The old man coughed, and a spray of golden, divine blood splattered across his divination runes.

"A Mandate... A Mandate of Absolute Self... He has... shielded... everyone. He has freed every enslaved mind... cured every magically-induced madness... defined every sentient soul..."

The Oracle's eyes were wide with a terror that surpassed all reason.

"This is not a spell. This is a declaration. A new God is claiming this world... and he just freed all the sheep."

Back on the mountain, Kalagar S. Sully finished his tune. He let the last chord fade and sighed.

"Ah. That's better." He felt relaxed. Calm. Centered. "A little music. A little philosophy. The soul needs its comforts."

He stood, stretched, and unbolted the door. "Now," he muttered, "I suppose I should see what those lunatics have done to my lumber."

He opened the door.

He blinked.

What was a pile of scrap lumber and a patch of dirt was... not.

In its place stood the framework of a three-story pagoda.

The wood, infused with Lila's life-magic, glowed with a faint, emerald light. The joints, "un-zipped" by Valerius, were so perfect they looked molded, not cut. The foundation stones, engraved by Boro, pulsed with a faint, blue, logical light.

The entire structure hummed, not just with magic, but with purpose.

His tiny brass golem, 'Cogsworth', was diligently, and with terrifying precision, polishing the front steps.

Kalagar's mouth went dry.

His three disciples, who had been kneeling in silent, profound meditation, turned their heads.

Their eyes... their eyes were different.

They were no longer just the eyes of fanatics. They were the eyes of true believers. They burned with a new, terrifying, absolute clarity.

"Master," Lila said, her voice soft, but with an edge of new, indestructible steel.

"Your... song..." Valerius whispered, his hand on his heart.

"It was... foundational," Boro finished, his voice thick with emotion.

Kalagar stared at the pagoda. He stared at them. He had to say something.

"The... the song?" he stammered. "Oh. 'Cogito Ergo Sum.' It's... it's just an old folk tune."

All three disciples visibly flinched, as if he had just slapped them.

Valerius looked like he was going to be physically ill. "A... 'folk... tune'?" he choked out. "You... you call the [Mandate of Absolute Self]... the very definition of all sentience... a... an... 'old folk tune'?"

The casual, profound, cosmic arrogance of this being... It was beyond comprehension. He was implying that this, a spell that had just rewritten the laws of reality, was just a trifle to him. A ditty.

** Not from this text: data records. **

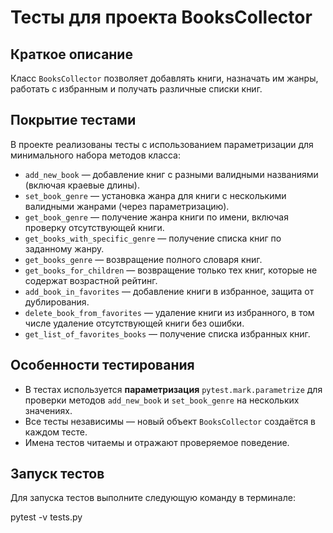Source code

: # Тесты для проекта BooksCollector

## Краткое описание

Класс `BooksCollector` позволяет добавлять книги, назначать им жанры, работать с избранным и получать различные списки книг.

## Покрытие тестами

В проекте реализованы тесты с использованием параметризации для минимального набора методов класса:

- `add_new_book` — добавление книг с разными валидными названиями (включая краевые длины).
- `set_book_genre` — установка жанра для книги с несколькими валидными жанрами (через параметризацию).
- `get_book_genre` — получение жанра книги по имени, включая проверку отсутствующей книги.
- `get_books_with_specific_genre` — получение списка книг по заданному жанру.
- `get_books_genre` — возвращение полного словаря книг.
- `get_books_for_children` — возвращение только тех книг, которые не содержат возрастной рейтинг.
- `add_book_in_favorites` — добавление книги в избранное, защита от дублирования.
- `delete_book_from_favorites` — удаление книги из избранного, в том числе удаление отсутствующей книги без ошибки.
- `get_list_of_favorites_books` — получение списка избранных книг.

## Особенности тестирования

- В тестах используется **параметризация** `pytest.mark.parametrize` для проверки методов `add_new_book` и `set_book_genre` на нескольких значениях.
- Все тесты независимы — новый объект `BooksCollector` создаётся в каждом тесте.
- Имена тестов читаемы и отражают проверяемое поведение.

## Запуск тестов

Для запуска тестов выполните следующую команду в терминале:

pytest -v tests.py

Kalagar, realizing from their expressions that he had, somehow, done it again, immediately went on the defensive.

"Yes," he said, forcing his voice into a cold, hard line. "It is... a simple song. To help one... focus. You have clearly been... focusing."

He gested, his hand trembling slightly, at the three-story masterpiece of magical architecture.

"This... 'shed'... is... a bit much, don't you think?"

Boro scrambled to his feet, his face a mask of shame. "Master! It is unworthy! It is but a dog-kennel compared to your wisdom! The 'True Runes' you taught me made it... simple!" He patted a glowing blue glyph on the wall. "It has self-cleaning, self-repairing, and passive mana-gathering functions, but it is nothing!"

Kalagar S. Sully heard the words: "Self-cleaning." "Self-repairing."

He looked at the pagoda. He looked at his own, small, dusty, one-room cabin.

He looked at his three disciples, who were now immune to all forms of psychic magic in the universe.

He just... gave up.

He turned, walked back into his cabin, and firmly shut the door.

He bolted it.

He sat in his chair.

He picked up the glowing, head-sized magic apple from his desk... and began to eat. He was going to need the energy.